Однако обнаружилась и другая оживленная группа, студенческо-пролетарского состава. Это были активисты-общественники разных московских заводов и комсомольцы оперативных отрядов МВТУ и МГУ. (Среди них Михайлов также заметил своего физматика, которого, стало быть, недовоспитал.) Их задача, как быстро стало понятно, задираться с собравшимися друзьями подсудимых и попытаться дать этакий идеологический бой, – не доводя, впрочем, до рукопашной. Именно идеологический.
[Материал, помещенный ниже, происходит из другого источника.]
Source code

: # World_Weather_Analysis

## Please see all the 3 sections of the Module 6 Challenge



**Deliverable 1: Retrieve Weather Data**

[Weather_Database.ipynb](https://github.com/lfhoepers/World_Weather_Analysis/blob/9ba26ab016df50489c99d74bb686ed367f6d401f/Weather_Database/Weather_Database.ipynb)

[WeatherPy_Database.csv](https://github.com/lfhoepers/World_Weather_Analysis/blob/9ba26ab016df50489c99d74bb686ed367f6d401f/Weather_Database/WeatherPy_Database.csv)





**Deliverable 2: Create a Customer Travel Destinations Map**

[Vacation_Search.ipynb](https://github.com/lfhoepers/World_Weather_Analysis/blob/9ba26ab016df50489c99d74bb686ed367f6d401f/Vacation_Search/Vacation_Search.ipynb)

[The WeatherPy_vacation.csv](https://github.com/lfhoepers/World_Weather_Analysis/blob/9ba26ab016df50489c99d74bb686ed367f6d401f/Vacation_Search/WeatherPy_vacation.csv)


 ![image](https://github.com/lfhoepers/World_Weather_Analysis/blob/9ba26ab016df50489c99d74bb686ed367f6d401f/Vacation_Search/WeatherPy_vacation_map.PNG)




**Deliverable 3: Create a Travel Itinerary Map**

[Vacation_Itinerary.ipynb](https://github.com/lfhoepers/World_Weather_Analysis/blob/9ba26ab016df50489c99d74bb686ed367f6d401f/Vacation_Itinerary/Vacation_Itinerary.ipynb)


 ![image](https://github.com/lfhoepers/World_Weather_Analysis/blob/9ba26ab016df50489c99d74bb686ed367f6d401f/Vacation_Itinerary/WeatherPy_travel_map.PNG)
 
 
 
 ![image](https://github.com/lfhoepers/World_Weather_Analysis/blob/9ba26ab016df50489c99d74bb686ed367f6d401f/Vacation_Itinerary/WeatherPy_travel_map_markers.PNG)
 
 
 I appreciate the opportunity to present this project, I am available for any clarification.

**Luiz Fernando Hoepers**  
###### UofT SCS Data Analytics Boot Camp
Разыгрывая из себя случайных любопытных, они быстро превращали разговор в дискуссию. Студенты-оперативники, правда, шибко не старались, а пролетарии моментально доводили дело до лозунгов, вроде:
– Таких давить надо!
Михайлов не выдержал, зацепил одного из молодых автозаводцев за локоток и отвел в сторону. Тот, как ни странно, с живейшим любопытством стал расспрашивать, кто и за что, и даже выражать очевидное сочувствие, – как вдруг, изменившись в лице, громко крикнул:
– Давить таких надо!
Потому что мимо прошел высокий чернобородый со смеющимися злобными глазами. Политрук.
Натужность этой контракции властей была очевидна, и не то что идейной победы, но и собственно баталии не получилось. Друзья подсудимых быстро смекнули, что к чему, и на провокации не поддавались, а пролетарии тоже были не особенно привыкши, тем более что команды бить не было. Тогда бы – другое дело. Но – не было команды. Они и маялись три дня, как идиоты, помаленьку выпивая в соседнем дворе. И вся их борьба с гнилыми либералами уложилась в одну-единственную гнусность: когда все кончилось и адвокаты должны были вот-вот показаться в дверях, оказалось, что машина с цветами для них вскрыта и пуста. Но Курский вокзал был в двух шагах, с богатыми цветочными киосками на площади, и к выходу адвокатов свежие пышные букеты успели в самый раз.
Конечно, защита была бессильна перед кремлевскими троглодитами, – но зато с помощью адвокатов была восстановлена вся картина судилища, перешедшая затем в книгу Натальи Горбаневской "Полдень", – после чего троглодиты наконец добрались и до Наташи, которой досталось страшнее всех из демонстрантов: казанская спецпсихушка с принудительным "лечением".